Page 1 of 1

NOT Group Extraction

Posted: Thu May 17, 2007 11:40 pm
by nwp
Hi!
I wanna extract these two words from the following string

Code: Select all

String anotherstring
provided String and anotherstring is NOT equal.
I've tried this regex

Code: Select all

(.*?) ([^\1]+?)
But It doesn't work.
e.g. from hello hello extract only the first hello but from hello hi extract both hello and hi.

Posted: Fri May 18, 2007 8:16 am
by feyd
Can you explain more?

Posted: Sat May 19, 2007 11:15 am
by aaronhall
Are you trying to extract unique words from a string?

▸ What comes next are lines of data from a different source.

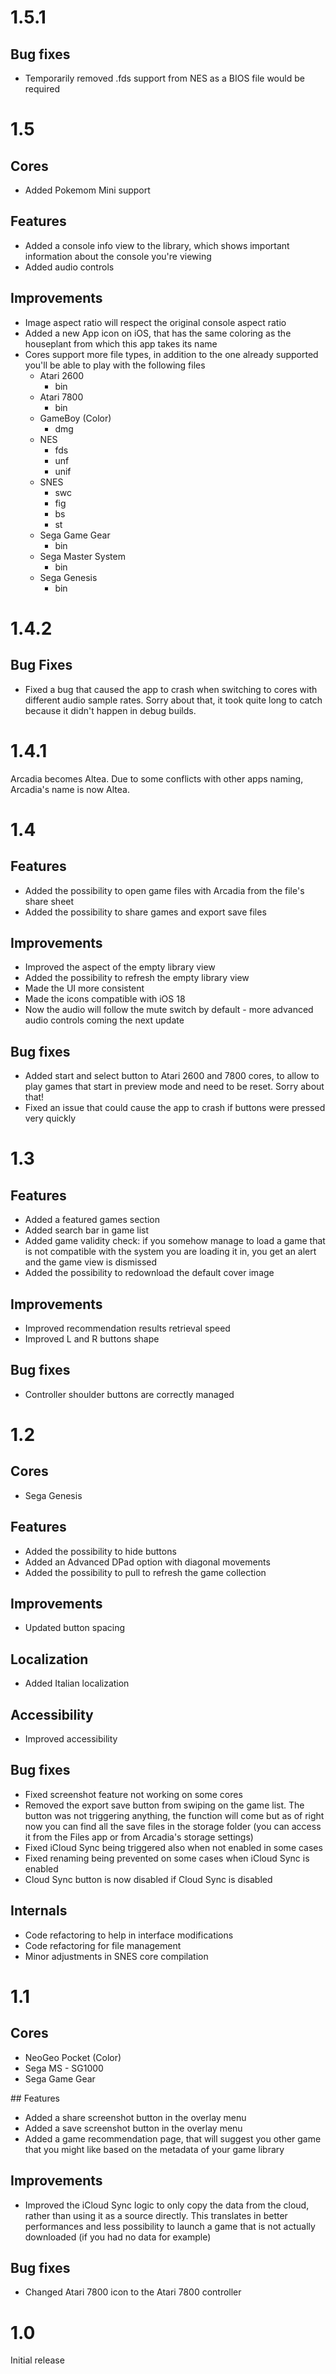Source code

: # 1.5.1

## Bug fixes

- Temporarily removed .fds support from NES as a BIOS file would be required

# 1.5

## Cores

- Added Pokemom Mini support

## Features

- Added a console info view to the library, which shows important information about the console you're viewing
- Added audio controls

## Improvements

- Image aspect ratio will respect the original console aspect ratio
- Added a new App icon on iOS, that has the same coloring as the houseplant from which this app takes its name
- Cores support more file types, in addition to the one already supported you'll be able to play with the following files
    - Atari 2600
        - bin
    - Atari 7800
        - bin
    - GameBoy (Color)
        - dmg
    - NES
        - fds
        - unf
        - unif
    - SNES
        - swc
        - fig
        - bs
        - st
    - Sega Game Gear
        - bin
    - Sega Master System
        - bin
    - Sega Genesis
        - bin
    
    

# 1.4.2

## Bug Fixes

- Fixed a bug that caused the app to crash when switching to cores with different audio sample rates. Sorry about that, it took quite long to catch because it didn't happen in debug builds.

# 1.4.1

Arcadia becomes Altea. Due to some conflicts with other apps naming, Arcadia's name is now Altea.

# 1.4

## Features

- Added the possibility to open game files with Arcadia from the file's share sheet
- Added the possibility to share games and export save files

## Improvements

- Improved the aspect of the empty library view
- Added the possibility to refresh the empty library view
- Made the UI more consistent
- Made the icons compatible with iOS 18
- Now the audio will follow the mute switch by default - more advanced audio controls coming the next update

## Bug fixes

- Added start and select button to Atari 2600 and 7800 cores, to allow to play games that start in preview mode and need to be reset. Sorry about that!
- Fixed an issue that could cause the app to crash if buttons were pressed very quickly


# 1.3

## Features
- Added a featured games section
- Added search bar in game list
- Added game validity check: if you somehow manage to load a game that is not compatible with the system you are loading it in, you get an alert and the game view is dismissed
- Added the possibility to redownload the default cover image

## Improvements
- Improved recommendation results retrieval speed
- Improved L and R buttons shape

## Bug fixes
- Controller shoulder buttons are correctly managed

# 1.2

## Cores
- Sega Genesis

## Features
- Added the possibility to hide buttons
- Added an Advanced DPad option with diagonal movements
- Added the possibility to pull to refresh the game collection

## Improvements
- Updated button spacing

## Localization
- Added Italian localization

## Accessibility
- Improved accessibility

## Bug fixes
- Fixed screenshot feature not working on some cores
- Removed the export save button from swiping on the game list. The button was not triggering anything, the function will come but as of right now you can find all the save files in the storage folder (you can access it from the Files app or from Arcadia's storage settings)
- Fixed iCloud Sync being triggered also when not enabled in some cases
- Fixed renaming being prevented on some cases when iCloud Sync is enabled
- Cloud Sync button is now disabled if Cloud Sync is disabled

## Internals
- Code refactoring to help in interface modifications
- Code refactoring for file management
- Minor adjustments in SNES core compilation

# 1.1

## Cores
- NeoGeo Pocket (Color)
- Sega MS - SG1000
- Sega Game Gear

## Features
- Added a share screenshot button in the overlay menu
- Added a save screenshot button in the overlay menu
- Added a game recommendation page, that will suggest you other game that you might like based on the metadata of your game library

## Improvements
- Improved the iCloud Sync logic to only copy the data from the cloud, rather than using it as a source directly. This translates in better performances and less possibility to launch a game that is not actually downloaded (if you had no data for example)

## Bug fixes
- Changed Atari 7800 icon to the Atari 7800 controller

# 1.0

Initial release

Can you give a full example of the input you expect to receive? If the words are always separated in the same way, and there isn't any punctuation to worry about, you can just use explode() to split the words into an array, and run it through array_unique().

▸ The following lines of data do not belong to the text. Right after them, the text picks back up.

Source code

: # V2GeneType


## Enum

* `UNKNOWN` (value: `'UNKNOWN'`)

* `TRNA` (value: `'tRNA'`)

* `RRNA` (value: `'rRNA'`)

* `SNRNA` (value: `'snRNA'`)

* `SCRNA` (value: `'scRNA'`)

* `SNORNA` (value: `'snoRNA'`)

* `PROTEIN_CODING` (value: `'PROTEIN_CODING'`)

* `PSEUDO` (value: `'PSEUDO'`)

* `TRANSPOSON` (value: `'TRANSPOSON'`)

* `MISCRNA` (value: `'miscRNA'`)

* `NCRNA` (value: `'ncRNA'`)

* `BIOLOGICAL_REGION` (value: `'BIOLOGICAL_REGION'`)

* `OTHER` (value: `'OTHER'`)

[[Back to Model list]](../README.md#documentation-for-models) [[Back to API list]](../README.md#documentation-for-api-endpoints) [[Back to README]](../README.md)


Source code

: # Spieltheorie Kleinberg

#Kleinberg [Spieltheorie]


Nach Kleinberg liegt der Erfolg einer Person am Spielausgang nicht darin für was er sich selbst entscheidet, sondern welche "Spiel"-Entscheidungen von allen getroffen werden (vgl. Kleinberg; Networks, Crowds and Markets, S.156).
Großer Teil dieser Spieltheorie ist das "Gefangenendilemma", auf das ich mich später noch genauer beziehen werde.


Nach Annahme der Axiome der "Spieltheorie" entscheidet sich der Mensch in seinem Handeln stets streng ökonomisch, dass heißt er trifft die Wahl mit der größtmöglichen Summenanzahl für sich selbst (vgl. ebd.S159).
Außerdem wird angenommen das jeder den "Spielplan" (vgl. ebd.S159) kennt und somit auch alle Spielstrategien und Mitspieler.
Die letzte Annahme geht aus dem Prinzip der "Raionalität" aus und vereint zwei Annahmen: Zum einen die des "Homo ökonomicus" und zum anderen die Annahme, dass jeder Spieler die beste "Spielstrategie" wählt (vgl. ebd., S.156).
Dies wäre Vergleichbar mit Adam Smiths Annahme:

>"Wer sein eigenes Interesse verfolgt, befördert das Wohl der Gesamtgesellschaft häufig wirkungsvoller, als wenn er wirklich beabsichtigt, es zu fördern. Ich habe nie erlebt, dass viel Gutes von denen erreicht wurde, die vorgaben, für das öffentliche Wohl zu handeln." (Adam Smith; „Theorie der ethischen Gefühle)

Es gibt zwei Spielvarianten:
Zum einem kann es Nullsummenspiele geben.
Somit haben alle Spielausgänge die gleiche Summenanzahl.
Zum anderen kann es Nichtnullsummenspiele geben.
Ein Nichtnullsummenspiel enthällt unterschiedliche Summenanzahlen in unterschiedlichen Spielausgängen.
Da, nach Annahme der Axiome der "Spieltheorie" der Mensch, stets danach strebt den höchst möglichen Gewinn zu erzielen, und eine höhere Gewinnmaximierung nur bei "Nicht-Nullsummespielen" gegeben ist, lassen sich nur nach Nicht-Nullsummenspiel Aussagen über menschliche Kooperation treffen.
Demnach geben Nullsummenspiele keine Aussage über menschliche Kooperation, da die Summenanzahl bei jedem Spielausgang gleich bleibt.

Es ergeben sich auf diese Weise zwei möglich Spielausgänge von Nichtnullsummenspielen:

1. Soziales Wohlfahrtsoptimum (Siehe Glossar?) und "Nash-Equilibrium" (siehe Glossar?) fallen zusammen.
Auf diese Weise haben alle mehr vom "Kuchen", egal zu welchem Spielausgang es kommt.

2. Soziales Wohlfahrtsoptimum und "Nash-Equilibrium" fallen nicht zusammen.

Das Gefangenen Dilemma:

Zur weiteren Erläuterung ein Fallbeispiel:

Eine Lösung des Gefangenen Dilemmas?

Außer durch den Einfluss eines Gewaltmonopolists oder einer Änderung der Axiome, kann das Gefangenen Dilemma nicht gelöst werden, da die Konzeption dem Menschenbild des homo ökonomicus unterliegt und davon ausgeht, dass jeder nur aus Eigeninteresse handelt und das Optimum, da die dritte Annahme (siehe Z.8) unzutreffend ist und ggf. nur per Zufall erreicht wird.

Posted: Sat May 19, 2007 11:33 am
by nwp
What I want is
Text#1 : string string
Text#2 : hello hello
here regex will extract both of the hello and both of the string
text#3 : hello everybody
text#4 : string differentstring
here regex will extract Only hello not the everybody and it will extract the string not differentstring.
And to do that I've tried the following

Code: Select all

(.*?) ([\1]+?)
Here (.*?) will extract the First string
and [\1] is to check wheather its the same as the first extracted string.
But Its not working
And I also need the regex just to do the opposite of what I've mentioned above
And I was trying to use

Code: Select all

(.*?) ([^\1]+?)
But its also not working.
------------------
EDIT
And I want to do it using regex
I know how to do it without regex.

Posted: Sat May 19, 2007 12:08 pm
by Ollie Saunders

Code: Select all

<?php
function conditionalExplode($input)
{
    $explo = explode(' ', $input);
    if ($explo[0] != $explo[1]) {
        unset($explo[1]);
    }
    return $explo;
}
function conditionalMatch($input)
{
    $matches = array();
    preg_match('~(\w+)\s+(\1)?~', $input, $matches);
    unset($matches[0]);
    return array_values($matches);
}

assert_options(ASSERT_ACTIVE, true);
assert_options(ASSERT_WARNING, true);

assert(($out = conditionalMatch('string string')) == array('string', 'string')); var_dump($out);
assert(($out = conditionalMatch('hello hello')) == array('hello', 'hello')); var_dump($out);

assert(($out = conditionalMatch('hello everybody')) == array('hello')); var_dump($out);
assert(($out = conditionalMatch('string differentstring')) == array('string')); var_dump($out);

Posted: Sat May 19, 2007 12:15 pm
by nwp
I've told before that I want to do it just using Regex
nwp wrote:EDIT
And I want to do it using regex
I know how to do it without regex.

Posted: Sat May 19, 2007 1:03 pm
by Ollie Saunders
I wrote:~(\w+)\s+(\1)?~
Hmmm looks suspiciously like a regex

Posted: Sun May 20, 2007 12:20 am
by nwp
Thanks. that regex worked
It extracts both 'test'(s) from "test test"
But extracts only the first 'test' from "test text".
And now I want the regex that can do just the opposite of this regex.
e.g. It will extract both 'test' and 'text' from "test text"
and only the first 'test' from "test test".
I've tried regex but its not at all working.

Code: Select all

(\w+)\s+([^\1])?

Posted: Sun May 20, 2007 5:35 am
by Ollie Saunders
I've given this some thought and it can't be done without PHP code or the e modifier.
So why does this have to be regex only? and why do you need to match in such a precise and bizarre way?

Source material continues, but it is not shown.